At some point in your career, you've probably used an ice pack or heating pad to alleviate post-rehearsal aches and pains. But some popular new therapies take these temperature-based recovery practices to extremes.
Could cranking up the intensity equal better results?
The treatment: Two to four minutes in an upright chamber cooled to -200 to -300 degrees Fahrenheit.
The science: Research on promises like soreness prevention is still preliminary. Jessica Davis, physical therapist and owner of Perform Physio, LLC, says a study done on rats showed potential improvements in the anti-inflammatory response and cell viability, which could speed up the healing process. However, Dr. Elizabeth Barchi, a sports medicine specialist at NYU Langone's Harkness Center for Dance Injuries, says that other studies show placebos to be just as effective.

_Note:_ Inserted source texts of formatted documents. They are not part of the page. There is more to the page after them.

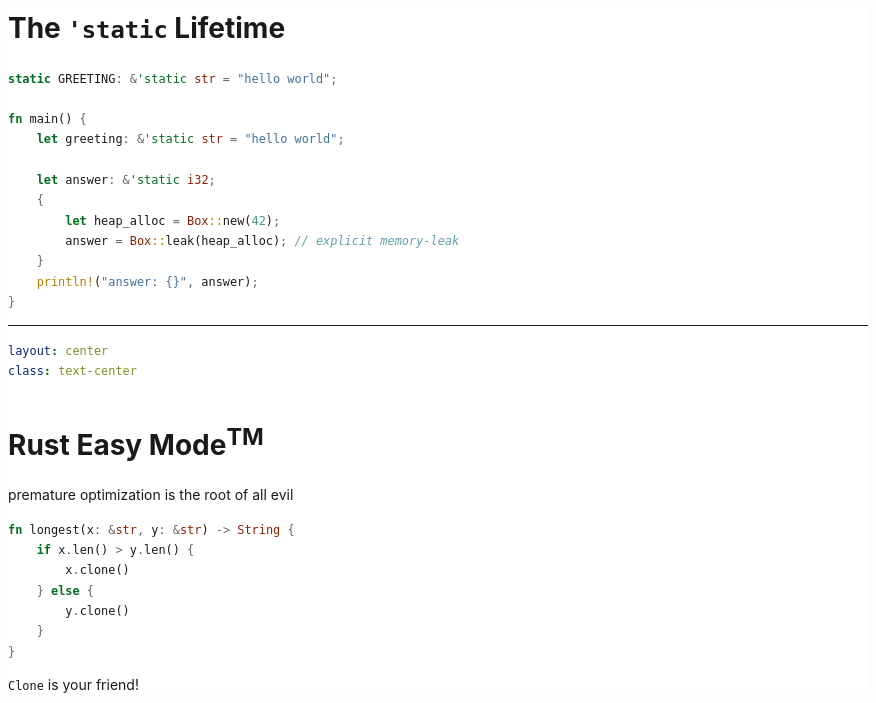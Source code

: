 # The `'static` Lifetime

```rust {1|4|6-11}
static GREETING: &'static str = "hello world";

fn main() {
    let greeting: &'static str = "hello world";

    let answer: &'static i32;
    {
        let heap_alloc = Box::new(42);
        answer = Box::leak(heap_alloc); // explicit memory-leak
    }
    println!("answer: {}", answer);
}
```

<Nr />

---

```yaml
layout: center
class: text-center
```

# Rust Easy Mode<sup>TM</sup>

premature optimization is the root of all evil

```rust
fn longest(x: &str, y: &str) -> String {
    if x.len() > y.len() {
        x.clone()
    } else {
        y.clone()
    }
}
```

`Clone` is your friend!

<Nr />
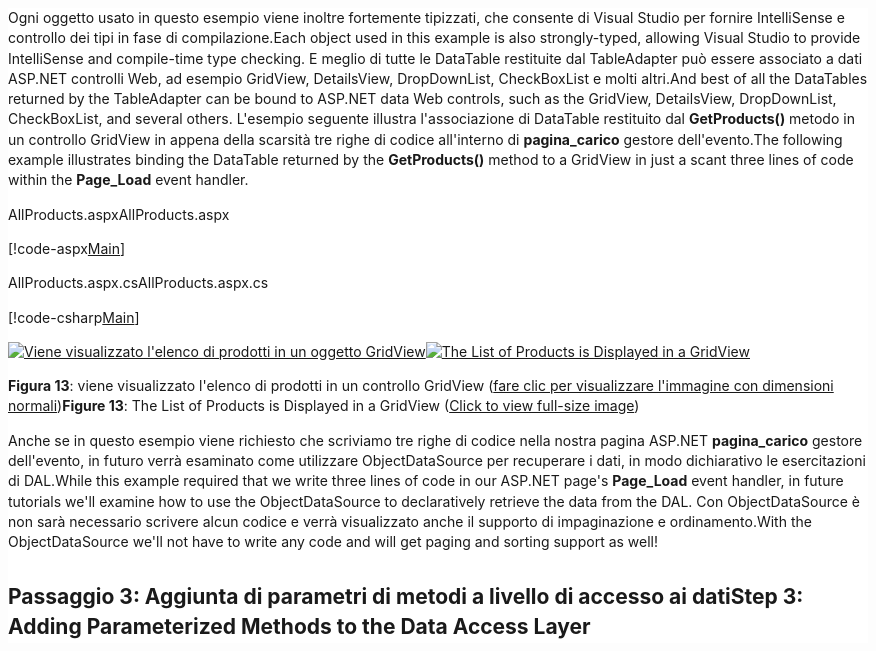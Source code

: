 <span data-ttu-id="75b3a-266">Ogni oggetto usato in questo esempio viene inoltre fortemente tipizzati, che consente di Visual Studio per fornire IntelliSense e controllo dei tipi in fase di compilazione.</span><span class="sxs-lookup"><span data-stu-id="75b3a-266">Each object used in this example is also strongly-typed, allowing Visual Studio to provide IntelliSense and compile-time type checking.</span></span> <span data-ttu-id="75b3a-267">E meglio di tutte le DataTable restituite dal TableAdapter può essere associato a dati ASP.NET controlli Web, ad esempio GridView, DetailsView, DropDownList, CheckBoxList e molti altri.</span><span class="sxs-lookup"><span data-stu-id="75b3a-267">And best of all the DataTables returned by the TableAdapter can be bound to ASP.NET data Web controls, such as the GridView, DetailsView, DropDownList, CheckBoxList, and several others.</span></span> <span data-ttu-id="75b3a-268">L'esempio seguente illustra l'associazione di DataTable restituito dal **GetProducts()** metodo in un controllo GridView in appena della scarsità tre righe di codice all'interno di **pagina\_carico** gestore dell'evento.</span><span class="sxs-lookup"><span data-stu-id="75b3a-268">The following example illustrates binding the DataTable returned by the **GetProducts()** method to a GridView in just a scant three lines of code within the **Page\_Load** event handler.</span></span>

<span data-ttu-id="75b3a-269">AllProducts.aspx</span><span class="sxs-lookup"><span data-stu-id="75b3a-269">AllProducts.aspx</span></span>

[!code-aspx[Main](creating-a-data-access-layer-cs/samples/sample2.aspx)]

<span data-ttu-id="75b3a-270">AllProducts.aspx.cs</span><span class="sxs-lookup"><span data-stu-id="75b3a-270">AllProducts.aspx.cs</span></span>

[!code-csharp[Main](creating-a-data-access-layer-cs/samples/sample3.cs)]


<span data-ttu-id="75b3a-271">[![Viene visualizzato l'elenco di prodotti in un oggetto GridView](creating-a-data-access-layer-cs/_static/image36.png)](creating-a-data-access-layer-cs/_static/image35.png)</span><span class="sxs-lookup"><span data-stu-id="75b3a-271">[![The List of Products is Displayed in a GridView](creating-a-data-access-layer-cs/_static/image36.png)](creating-a-data-access-layer-cs/_static/image35.png)</span></span>

<span data-ttu-id="75b3a-272">**Figura 13**: viene visualizzato l'elenco di prodotti in un controllo GridView ([fare clic per visualizzare l'immagine con dimensioni normali](creating-a-data-access-layer-cs/_static/image37.png))</span><span class="sxs-lookup"><span data-stu-id="75b3a-272">**Figure 13**: The List of Products is Displayed in a GridView ([Click to view full-size image](creating-a-data-access-layer-cs/_static/image37.png))</span></span>


<span data-ttu-id="75b3a-273">Anche se in questo esempio viene richiesto che scriviamo tre righe di codice nella nostra pagina ASP.NET **pagina\_carico** gestore dell'evento, in futuro verrà esaminato come utilizzare ObjectDataSource per recuperare i dati, in modo dichiarativo le esercitazioni di DAL.</span><span class="sxs-lookup"><span data-stu-id="75b3a-273">While this example required that we write three lines of code in our ASP.NET page's **Page\_Load** event handler, in future tutorials we'll examine how to use the ObjectDataSource to declaratively retrieve the data from the DAL.</span></span> <span data-ttu-id="75b3a-274">Con ObjectDataSource è non sarà necessario scrivere alcun codice e verrà visualizzato anche il supporto di impaginazione e ordinamento.</span><span class="sxs-lookup"><span data-stu-id="75b3a-274">With the ObjectDataSource we'll not have to write any code and will get paging and sorting support as well!</span></span>

## <a name="step-3-adding-parameterized-methods-to-the-data-access-layer"></a><span data-ttu-id="75b3a-275">Passaggio 3: Aggiunta di parametri di metodi a livello di accesso ai dati</span><span class="sxs-lookup"><span data-stu-id="75b3a-275">Step 3: Adding Parameterized Methods to the Data Access Layer</span></span>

The conclusion: Considering the expense ($45 to $100 per session), Davis recommends saving cryotherapy for peak periods when you're working your body to the max.
The treatment: Patients strap on a device that combines cold therapy with compression.
The science: After the treatment, Davis says, "you get this rush of blood bathing that area with all the healing agents." She's found it particularly helpful in treating patients post-operatively or who've suffered acute injuries. Yet although the well-known RICE—rest, ice, compression, elevation—method seems like tried-and-true wisdom, Barchi notes that scientific studies don't back up any miracle benefits.
Conclusion: Barchi recommends ice and compression for pain management. "Do what feels better," she says. However, you don't need to invest in fancy equipment. A combination of ice packs and compression garments should be enough to manage day-to-day aches and pains.
The treatment: Rather than heating the air through hot-water vapors like a traditional sauna, an infrared sauna heats the body through infrared waves, which can produce similar results at lower temperatures and with less discomfort.
The science: Heat therapies work by increasing circulation, which removes waste products caused by the muscle repair process. Yet Barchi points out that the body's best circulation booster is an activity-based warm-up like jogging. However, if you're injured and unable to complete a full-body workout, heat can help get the blood moving. Davis notes there may even be a conditioning benefit in increasing heart rate through an infrared sauna, but certainly not enough to replace exercise.
Conclusion: The best reason to spend money on a sauna, infrared or otherwise, may just be to relax. "Heat is shown to reduce joint and muscle stiffness," says Davis.
Heat with Vibration
The treatment: This therapy ranges from whole-body vibrating platforms placed in saunas to smaller units targeting the lower back and feet. Providers claim everything from enhanced athletic performance to improved mood.
The science: Increasing blood flow this way can potentially help muscles heal faster, says Barchi. Additionally, Davis notes a 2018 study found that vibration therapy performed prior to resistance training led to a decreased perception of muscle pain post-exercise.
Conclusion: Both experts agree it's worth a shot to decrease general muscle soreness.